IBM, HP Both Announce Low Power Initiatives

By Charles King

IBM has announced a research program to address escalating power consumption issues and help reduce cooling and power supply costs for IT infrastructures. As part of this program, the Defense Advanced Research Projects Agency (DARPA) will support IBM’s Center for Low Power Computing in Austin, Texas as part of the agency’s Power Aware Computing and Communications (PACC) efforts. Under the agreement with DARPA, IBM will perform research on reliable, power-aware systems, developing new technology for reliable, energy-efficient, and high-performing computing platforms. The results will be prototyped in 2003 for some military applications by BAE Systems, and will be used by IBM internally to develop power-efficient products. IBM will also develop design tools to estimate and analyze the power consumption and performance of PowerPC-based computing systems. As part of the new low power program, DARPA has pledged about $2 million in funding to support IBM’s Center for Low Power Computing.

In an unrelated announcement, Hewlett Packard declared that it is working on a suite of technologies to address the growing problems of heat generation and energy use in microprocessors and data centers. HP Labs researchers have created a system to model heat distribution throughout a planned data center, allowing facilities to be designed and built to optimize energy use. The company is also developing semiconductor cooling solutions based on the company’s inkjet printer technologies, in which mechanisms will spray measured amounts of dielectric liquid coolant into specific areas of a chip. According to HP, this new technology avoids the “pooling” effect of other phase change liquid cooling methods. No pricing or availability information was included in the announcement.
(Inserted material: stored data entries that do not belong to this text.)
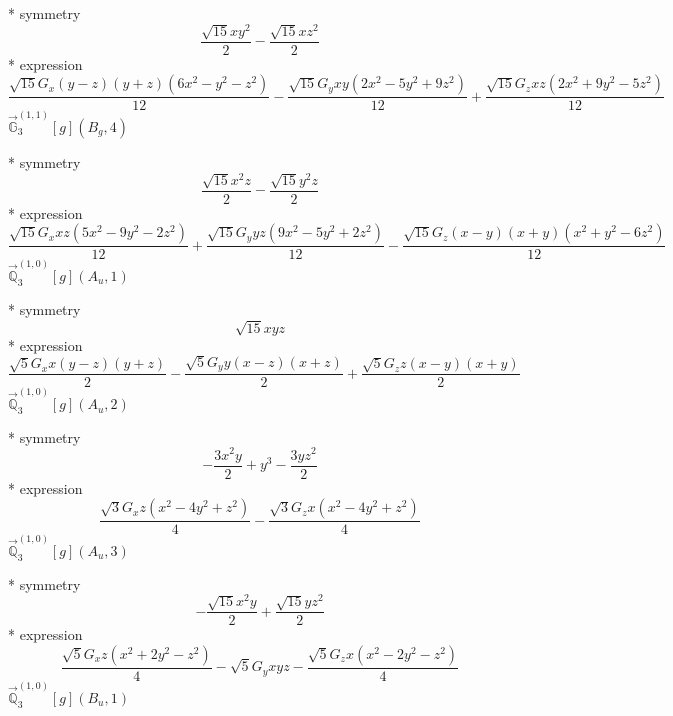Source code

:\documentclass[fleqn,8pt]{jsarticle}
\begin{document}
\noindent\quad ** symmetry
\begin{dmath*}
\frac{\sqrt{15} x y^{2}}{2} - \frac{\sqrt{15} x z^{2}}{2}
\end{dmath*}
\noindent\quad ** expression
\begin{dmath*}
\frac{\sqrt{15} G_{x} \left(y - z\right) \left(y + z\right) \left(6 x^{2} - y^{2} - z^{2}\right)}{12} - \frac{\sqrt{15} G_{y} x y \left(2 x^{2} - 5 y^{2} + 9 z^{2}\right)}{12} + \frac{\sqrt{15} G_{z} x z \left(2 x^{2} + 9 y^{2} - 5 z^{2}\right)}{12}
\end{dmath*}
\noindent\quad $\vec{\mathbb{G}}_{3}^{(1,1)}[g](B_{g},4)$

\noindent\quad ** symmetry
\begin{dmath*}
\frac{\sqrt{15} x^{2} z}{2} - \frac{\sqrt{15} y^{2} z}{2}
\end{dmath*}
\noindent\quad ** expression
\begin{dmath*}
\frac{\sqrt{15} G_{x} x z \left(5 x^{2} - 9 y^{2} - 2 z^{2}\right)}{12} + \frac{\sqrt{15} G_{y} y z \left(9 x^{2} - 5 y^{2} + 2 z^{2}\right)}{12} - \frac{\sqrt{15} G_{z} \left(x - y\right) \left(x + y\right) \left(x^{2} + y^{2} - 6 z^{2}\right)}{12}
\end{dmath*}
\noindent\quad $\vec{\mathbb{Q}}_{3}^{(1,0)}[g](A_{u},1)$

\noindent\quad ** symmetry
\begin{dmath*}
\sqrt{15} x y z
\end{dmath*}
\noindent\quad ** expression
\begin{dmath*}
\frac{\sqrt{5} G_{x} x \left(y - z\right) \left(y + z\right)}{2} - \frac{\sqrt{5} G_{y} y \left(x - z\right) \left(x + z\right)}{2} + \frac{\sqrt{5} G_{z} z \left(x - y\right) \left(x + y\right)}{2}
\end{dmath*}
\noindent\quad $\vec{\mathbb{Q}}_{3}^{(1,0)}[g](A_{u},2)$

\noindent\quad ** symmetry
\begin{dmath*}
- \frac{3 x^{2} y}{2} + y^{3} - \frac{3 y z^{2}}{2}
\end{dmath*}
\noindent\quad ** expression
\begin{dmath*}
\frac{\sqrt{3} G_{x} z \left(x^{2} - 4 y^{2} + z^{2}\right)}{4} - \frac{\sqrt{3} G_{z} x \left(x^{2} - 4 y^{2} + z^{2}\right)}{4}
\end{dmath*}
\noindent\quad $\vec{\mathbb{Q}}_{3}^{(1,0)}[g](A_{u},3)$

\noindent\quad ** symmetry
\begin{dmath*}
- \frac{\sqrt{15} x^{2} y}{2} + \frac{\sqrt{15} y z^{2}}{2}
\end{dmath*}
\noindent\quad ** expression
\begin{dmath*}
\frac{\sqrt{5} G_{x} z \left(x^{2} + 2 y^{2} - z^{2}\right)}{4} - \sqrt{5} G_{y} x y z - \frac{\sqrt{5} G_{z} x \left(x^{2} - 2 y^{2} - z^{2}\right)}{4}
\end{dmath*}
\noindent\quad $\vec{\mathbb{Q}}_{3}^{(1,0)}[g](B_{u},1)$
\end{document}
While power consumption may not be imbued with the innate technical sexiness of, say, revving up RISC chip performance by 15%, we believe it speaks to both short and long term issues that critically affect the strategic efforts of IT vendors. The rolling blackouts California experienced in the winter of 2000 and the subsequent revelations of Enron’s and other power brokers’ involvement in that debacle have offered a particularly dirty window into the seismic nature the energy markets and how vulnerable consumers of every sort can be. At the same time, the economic and environmental effects of IT-related power consumption continue to grow. A 1994 DOE report (issued long before PCs and the Internet became business place and household mainstays) estimated that at the time, 10% of all energy consumed in North America went to support IT systems. Since we expect that IT’s current share of energy consumption is far more significant, and as the U.S. hovers at the edge of what many worry may become a “double dip” recession, the IBM/DARPA deal and HP’s research efforts qualify as simple good economic sense, if nothing else. But we believe a longer term issue is also at play here. As the IT industry grinds slowly if finely toward an increasing reliance on industry standard products, vendors’ discreet technical advantages are likely to slowly decrease in importance to their customers, their competitors, and the market at large. In that future we envision, businesses from SMBs to global enterprises will analyze and choose IT solutions based on wide-ranging metrics that are sure to emphasize power consumption TCO projections. Overall, we believe IBM’s and HP’s efforts in this area reflect both companies’ considerable long term strategic vision.

 

IBM Announces Linux Apps/Solutions Customer Wins

By Jim Balderston

IBM has announced ten new customers for the company’s Linux-based hardware and software solutions, including several SMBs, which are implementing Linux solutions for core business processes. New enterprise and government customers include Air New Zealand, Deutsche Telekom, 7-Eleven, Wolfermans, Centrelink, and the Jet Propulsion Laboratory, as well as SMBs Satellite Records and Westport River Winery, and bring the total number of IBM Linux customers to more than 4,600. According to IBM, the company’s SMB Linux strategy hinges on its partnerships with ISVs that focus on the SMB market such as ACCPAC, a subsidiary of Computer Associates that offers a Linux version of its Advantage Series accounting package for SMBs. IBM’s SMB Linux offerings typically include the company’s Intel-based xSeries servers running Red Hat or another Linux operating system, as well as supporting applications such as IBM’s DB2 database software, WebSphere, Lotus Domino and Lotus Notes.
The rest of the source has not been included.